Having so found, we are of the view that the Respondent has no rights or legitimate interests and that the obtaining of the domain names was primarily for an ulterior purpose. In this regard, we also rely on the observations made below.
Domain Names Registered and Being Used in Bad Faith
The Panel notes the number of domain names containing famous names that the Respondent holds. Of those mentioned above, they notably include names such as Hilton, Sheraton, Microsoft and Madonna, with the addition of the word "casino". While we have no detailed information on the trademark position, it is evidence that the Respondent is in the habit of using famous names of others for profit or other benefit. It also shows the pattern or theme Sheraton/Hilton for hotels and suggests an interest in taking advantage of third party names indicative of high quality like Rolls Royce. Finally while on this point, it at least suggests that the Respondent is astute to the benefits of famous names.
There is thus some merit in the Complainant's contention that the Respondent's multiple registrations and unauthorised use of domain names corresponding to other people's distinctive names and brands demonstrates a pattern of conduct, relevant to the question before us.

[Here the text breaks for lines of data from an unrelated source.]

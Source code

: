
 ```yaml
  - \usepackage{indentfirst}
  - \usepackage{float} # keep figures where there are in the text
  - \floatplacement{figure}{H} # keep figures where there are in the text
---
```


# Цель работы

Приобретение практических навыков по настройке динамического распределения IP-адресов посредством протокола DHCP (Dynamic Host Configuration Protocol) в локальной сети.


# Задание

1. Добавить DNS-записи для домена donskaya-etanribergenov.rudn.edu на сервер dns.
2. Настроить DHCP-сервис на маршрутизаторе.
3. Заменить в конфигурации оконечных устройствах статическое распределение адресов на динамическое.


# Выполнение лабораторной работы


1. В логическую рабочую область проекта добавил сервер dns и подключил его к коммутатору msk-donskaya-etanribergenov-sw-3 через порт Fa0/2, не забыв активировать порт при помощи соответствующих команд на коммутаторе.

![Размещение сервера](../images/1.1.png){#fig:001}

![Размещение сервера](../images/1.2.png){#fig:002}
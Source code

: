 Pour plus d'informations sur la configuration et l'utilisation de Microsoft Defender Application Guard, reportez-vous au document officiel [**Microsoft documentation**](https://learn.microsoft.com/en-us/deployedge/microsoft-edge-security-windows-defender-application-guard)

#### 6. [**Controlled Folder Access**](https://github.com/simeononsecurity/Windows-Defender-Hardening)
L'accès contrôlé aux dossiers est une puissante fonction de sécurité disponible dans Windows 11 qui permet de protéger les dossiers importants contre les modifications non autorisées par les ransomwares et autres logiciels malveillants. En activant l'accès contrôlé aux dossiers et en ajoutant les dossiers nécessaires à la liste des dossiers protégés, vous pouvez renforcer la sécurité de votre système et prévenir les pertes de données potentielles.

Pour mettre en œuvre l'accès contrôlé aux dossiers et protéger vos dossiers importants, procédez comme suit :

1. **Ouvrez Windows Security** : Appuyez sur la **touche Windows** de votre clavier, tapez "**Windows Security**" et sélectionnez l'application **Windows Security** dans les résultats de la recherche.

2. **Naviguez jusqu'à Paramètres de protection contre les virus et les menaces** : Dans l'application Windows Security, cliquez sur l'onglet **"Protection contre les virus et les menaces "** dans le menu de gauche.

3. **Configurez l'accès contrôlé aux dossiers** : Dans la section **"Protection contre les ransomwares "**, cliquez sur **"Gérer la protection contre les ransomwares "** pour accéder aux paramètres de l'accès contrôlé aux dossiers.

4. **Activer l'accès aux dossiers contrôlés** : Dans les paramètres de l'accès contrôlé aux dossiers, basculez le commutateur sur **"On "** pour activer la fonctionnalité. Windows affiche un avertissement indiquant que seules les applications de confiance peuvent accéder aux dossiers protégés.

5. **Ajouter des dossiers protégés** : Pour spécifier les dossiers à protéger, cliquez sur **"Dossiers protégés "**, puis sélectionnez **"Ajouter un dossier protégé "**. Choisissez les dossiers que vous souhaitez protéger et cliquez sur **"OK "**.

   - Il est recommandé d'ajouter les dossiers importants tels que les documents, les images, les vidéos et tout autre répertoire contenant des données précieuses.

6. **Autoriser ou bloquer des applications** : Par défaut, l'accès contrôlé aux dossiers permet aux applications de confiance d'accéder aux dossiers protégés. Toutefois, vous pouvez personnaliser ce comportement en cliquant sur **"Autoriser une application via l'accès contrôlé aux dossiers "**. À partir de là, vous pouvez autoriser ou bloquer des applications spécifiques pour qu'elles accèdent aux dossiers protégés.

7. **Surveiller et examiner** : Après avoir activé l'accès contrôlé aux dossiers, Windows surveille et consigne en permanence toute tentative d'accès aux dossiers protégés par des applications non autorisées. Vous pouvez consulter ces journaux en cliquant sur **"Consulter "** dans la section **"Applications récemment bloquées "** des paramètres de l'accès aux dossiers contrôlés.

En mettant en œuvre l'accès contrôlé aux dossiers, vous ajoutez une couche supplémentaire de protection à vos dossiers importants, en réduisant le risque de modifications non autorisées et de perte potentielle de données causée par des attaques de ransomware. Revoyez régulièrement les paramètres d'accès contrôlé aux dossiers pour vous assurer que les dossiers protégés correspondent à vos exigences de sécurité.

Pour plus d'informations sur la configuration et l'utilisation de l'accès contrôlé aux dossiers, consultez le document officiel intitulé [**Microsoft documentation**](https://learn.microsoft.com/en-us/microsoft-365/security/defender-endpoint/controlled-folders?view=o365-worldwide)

There is also force in the Complainant's assertion that the Respondent’s failure to answer letters is a basis for inferring bad faith. While certainly not dispositive, it is a consideration.
The Panel finds that the Respondent’s commercial use of the domain names to increase Internet traffic at the search engine website is in bad faith under Policy 4(b)(iv) and the use of the domain names are likely to result in consumer confusion as to the Complainant’s supposed affiliation with the resulting search engine website.
The Panel concludes that the Respondent is likely to have been aware of the Complainant’s interests in the "Rolls Royce" mark, and registered and used the domain names in bad faith. See Samsonite Corp. v. Colony Holding, FA 94313 (Nat. Arb. Forum, April 17, 2000), (finding that evidence of bad faith includes actual or constructive knowledge of a commonly known mark at the time of registration).
Again the Complainant makes out its case on this ground.
Accordingly, the Complainant has successfully made out all three of the above grounds and is entitled to appropriate relief.
Therefore, and in consideration to the Complaint’s compliance with the formal requirements for this domain dispute proceeding, to the factual evidence and legal contentions that were submitted, to the confirmation of the presence of each of the elements contemplated in Paragraph 4(a)(i), (ii), and (iii) of the Policy, and on the basis of the statements and documents submitted and in accordance with the Policy, the Rules and other applicable rules and principles of law, as directed by paragraph 15(a) of the Rules, it is found:
(1) that the domain names are confusingly similar to the Complainant’s Rolls Royce trademark and name;
(2) that the Respondent has no rights or legitimate interests in respect of the domain names; and
(3) that the domain names have been registered and are being used in bad faith by the Respondent.
(4) The Respondent’s request for a finding of reverse domain name hijacking is refused.
Therefore, the Panel requires, pursuant to what is provided for under Paragraphs 3(c) and 4(i) of the Policy, that the domain names <1rollsroyce.com> and <rollsroyce1.com> be transferred to the Complainant.